--- EXERCISE DATA ---
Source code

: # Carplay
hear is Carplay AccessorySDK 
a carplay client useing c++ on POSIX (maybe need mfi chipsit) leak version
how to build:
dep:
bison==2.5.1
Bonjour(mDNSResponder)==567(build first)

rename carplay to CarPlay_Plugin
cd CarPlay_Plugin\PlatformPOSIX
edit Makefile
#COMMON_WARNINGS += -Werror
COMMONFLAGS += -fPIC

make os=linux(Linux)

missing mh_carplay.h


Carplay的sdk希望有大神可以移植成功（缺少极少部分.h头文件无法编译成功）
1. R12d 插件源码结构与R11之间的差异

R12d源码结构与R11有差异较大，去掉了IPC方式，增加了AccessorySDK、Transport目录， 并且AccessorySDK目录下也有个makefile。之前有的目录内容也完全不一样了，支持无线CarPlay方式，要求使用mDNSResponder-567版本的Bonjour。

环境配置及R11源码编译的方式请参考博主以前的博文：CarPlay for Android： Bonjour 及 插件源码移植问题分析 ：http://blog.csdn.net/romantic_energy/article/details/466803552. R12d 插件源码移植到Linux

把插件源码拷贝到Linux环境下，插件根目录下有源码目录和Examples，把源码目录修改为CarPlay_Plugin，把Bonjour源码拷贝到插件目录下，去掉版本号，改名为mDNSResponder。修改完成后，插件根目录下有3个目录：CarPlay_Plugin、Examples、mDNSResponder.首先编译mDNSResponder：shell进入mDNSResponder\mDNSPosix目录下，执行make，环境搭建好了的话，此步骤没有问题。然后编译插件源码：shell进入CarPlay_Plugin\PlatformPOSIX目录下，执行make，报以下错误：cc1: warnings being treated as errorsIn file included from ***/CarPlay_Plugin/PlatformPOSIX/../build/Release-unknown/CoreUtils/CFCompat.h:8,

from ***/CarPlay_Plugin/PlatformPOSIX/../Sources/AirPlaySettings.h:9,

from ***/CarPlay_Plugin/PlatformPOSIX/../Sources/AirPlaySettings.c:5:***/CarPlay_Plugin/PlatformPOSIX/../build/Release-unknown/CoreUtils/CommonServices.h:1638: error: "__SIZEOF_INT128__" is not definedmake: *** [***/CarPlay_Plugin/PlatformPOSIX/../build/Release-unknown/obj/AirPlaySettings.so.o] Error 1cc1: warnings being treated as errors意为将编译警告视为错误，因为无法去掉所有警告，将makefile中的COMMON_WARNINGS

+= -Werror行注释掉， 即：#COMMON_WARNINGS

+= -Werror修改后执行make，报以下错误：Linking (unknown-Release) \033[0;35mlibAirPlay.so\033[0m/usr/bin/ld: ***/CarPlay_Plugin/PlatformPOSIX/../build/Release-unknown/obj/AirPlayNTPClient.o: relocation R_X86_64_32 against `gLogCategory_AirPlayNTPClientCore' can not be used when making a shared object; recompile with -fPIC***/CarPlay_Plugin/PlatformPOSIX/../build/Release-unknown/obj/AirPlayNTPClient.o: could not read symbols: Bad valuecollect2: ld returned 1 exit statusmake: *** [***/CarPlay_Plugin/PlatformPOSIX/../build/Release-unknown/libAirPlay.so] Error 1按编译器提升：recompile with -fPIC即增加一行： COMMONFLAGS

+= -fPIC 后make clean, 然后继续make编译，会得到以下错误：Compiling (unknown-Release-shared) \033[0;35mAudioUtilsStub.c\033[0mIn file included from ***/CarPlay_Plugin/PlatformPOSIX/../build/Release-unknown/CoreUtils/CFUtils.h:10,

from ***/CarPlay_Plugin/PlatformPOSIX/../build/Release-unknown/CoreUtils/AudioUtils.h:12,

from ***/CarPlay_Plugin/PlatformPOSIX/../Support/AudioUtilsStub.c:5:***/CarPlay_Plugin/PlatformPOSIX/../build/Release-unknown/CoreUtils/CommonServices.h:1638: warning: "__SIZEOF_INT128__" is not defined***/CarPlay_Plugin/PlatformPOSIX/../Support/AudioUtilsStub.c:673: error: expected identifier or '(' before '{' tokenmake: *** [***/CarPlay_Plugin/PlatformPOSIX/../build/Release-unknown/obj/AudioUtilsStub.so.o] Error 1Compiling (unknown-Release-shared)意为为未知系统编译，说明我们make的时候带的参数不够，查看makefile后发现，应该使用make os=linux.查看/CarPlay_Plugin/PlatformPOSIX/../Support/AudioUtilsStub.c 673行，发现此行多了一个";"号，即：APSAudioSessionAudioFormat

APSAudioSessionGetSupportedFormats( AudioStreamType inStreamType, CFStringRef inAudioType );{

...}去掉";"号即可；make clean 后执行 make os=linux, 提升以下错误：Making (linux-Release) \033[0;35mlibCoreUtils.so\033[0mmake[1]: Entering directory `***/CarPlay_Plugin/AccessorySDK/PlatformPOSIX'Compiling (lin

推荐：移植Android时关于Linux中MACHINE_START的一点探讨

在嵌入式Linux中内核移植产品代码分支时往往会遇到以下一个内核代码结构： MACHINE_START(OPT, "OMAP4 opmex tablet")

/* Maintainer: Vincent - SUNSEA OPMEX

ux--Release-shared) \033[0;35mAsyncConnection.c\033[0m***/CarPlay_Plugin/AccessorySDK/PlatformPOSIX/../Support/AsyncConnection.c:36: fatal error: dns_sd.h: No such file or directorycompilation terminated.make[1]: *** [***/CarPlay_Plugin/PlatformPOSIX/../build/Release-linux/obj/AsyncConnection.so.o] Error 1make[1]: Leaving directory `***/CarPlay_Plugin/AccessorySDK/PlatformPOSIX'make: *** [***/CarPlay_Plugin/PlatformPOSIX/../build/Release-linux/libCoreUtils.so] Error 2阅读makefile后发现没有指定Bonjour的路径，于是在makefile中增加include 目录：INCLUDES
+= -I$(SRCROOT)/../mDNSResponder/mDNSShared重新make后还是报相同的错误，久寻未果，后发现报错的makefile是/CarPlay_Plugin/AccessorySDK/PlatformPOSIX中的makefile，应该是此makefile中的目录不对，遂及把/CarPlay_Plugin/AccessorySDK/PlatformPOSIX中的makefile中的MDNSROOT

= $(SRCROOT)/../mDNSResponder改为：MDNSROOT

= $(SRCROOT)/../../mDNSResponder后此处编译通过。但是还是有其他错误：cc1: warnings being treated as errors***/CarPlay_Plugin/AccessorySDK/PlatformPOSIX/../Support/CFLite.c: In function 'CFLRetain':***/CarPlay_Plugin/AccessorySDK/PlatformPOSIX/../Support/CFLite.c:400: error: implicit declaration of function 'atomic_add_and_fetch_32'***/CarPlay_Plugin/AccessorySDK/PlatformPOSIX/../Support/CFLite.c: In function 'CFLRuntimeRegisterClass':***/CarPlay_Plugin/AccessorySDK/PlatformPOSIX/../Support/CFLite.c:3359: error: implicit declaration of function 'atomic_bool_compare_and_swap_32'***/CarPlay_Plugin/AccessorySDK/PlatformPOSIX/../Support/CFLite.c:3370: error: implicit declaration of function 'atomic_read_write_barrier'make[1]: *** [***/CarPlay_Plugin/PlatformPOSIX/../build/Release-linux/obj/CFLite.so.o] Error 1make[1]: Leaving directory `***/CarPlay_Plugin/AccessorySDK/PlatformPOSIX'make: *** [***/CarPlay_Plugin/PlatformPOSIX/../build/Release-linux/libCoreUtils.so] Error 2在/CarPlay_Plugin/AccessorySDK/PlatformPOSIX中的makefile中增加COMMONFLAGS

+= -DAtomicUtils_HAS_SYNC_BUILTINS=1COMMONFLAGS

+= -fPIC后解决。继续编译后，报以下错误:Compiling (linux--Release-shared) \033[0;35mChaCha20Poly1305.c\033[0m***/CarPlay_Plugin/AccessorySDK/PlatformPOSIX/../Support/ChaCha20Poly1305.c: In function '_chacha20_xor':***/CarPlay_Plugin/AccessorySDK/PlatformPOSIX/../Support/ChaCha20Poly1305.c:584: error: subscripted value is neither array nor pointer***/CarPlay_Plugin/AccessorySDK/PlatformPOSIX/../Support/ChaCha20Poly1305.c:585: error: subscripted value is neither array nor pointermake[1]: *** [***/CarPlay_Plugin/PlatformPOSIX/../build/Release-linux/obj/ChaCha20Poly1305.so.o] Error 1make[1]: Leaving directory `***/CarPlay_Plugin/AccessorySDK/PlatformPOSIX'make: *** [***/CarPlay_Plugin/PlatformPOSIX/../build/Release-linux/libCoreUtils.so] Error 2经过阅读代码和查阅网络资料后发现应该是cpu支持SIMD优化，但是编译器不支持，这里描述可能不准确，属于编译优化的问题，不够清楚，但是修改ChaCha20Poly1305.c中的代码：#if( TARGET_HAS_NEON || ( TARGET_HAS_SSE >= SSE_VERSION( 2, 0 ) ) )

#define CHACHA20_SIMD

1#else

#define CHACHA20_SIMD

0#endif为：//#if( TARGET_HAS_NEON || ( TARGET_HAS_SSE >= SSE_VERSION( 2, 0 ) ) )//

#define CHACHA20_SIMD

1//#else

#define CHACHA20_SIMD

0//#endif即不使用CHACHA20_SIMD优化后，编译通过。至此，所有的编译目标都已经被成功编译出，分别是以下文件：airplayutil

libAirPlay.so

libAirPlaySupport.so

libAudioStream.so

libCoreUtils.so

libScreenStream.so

--- WORK ORDER ---
Quote exactly the opening line of the material above and every line after it, up to and including the line that contains "1. R12d 插件源码结构与R11之间的差异".

--- ANSWER BELOW ---
Source code

: # Carplay
hear is Carplay AccessorySDK 
a carplay client useing c++ on POSIX (maybe need mfi chipsit) leak version
how to build:
dep:
bison==2.5.1
Bonjour(mDNSResponder)==567(build first)

rename carplay to CarPlay_Plugin
cd CarPlay_Plugin\PlatformPOSIX
edit Makefile
#COMMON_WARNINGS += -Werror
COMMONFLAGS += -fPIC

make os=linux(Linux)

missing mh_carplay.h


Carplay的sdk希望有大神可以移植成功（缺少极少部分.h头文件无法编译成功）
1. R12d 插件源码结构与R11之间的差异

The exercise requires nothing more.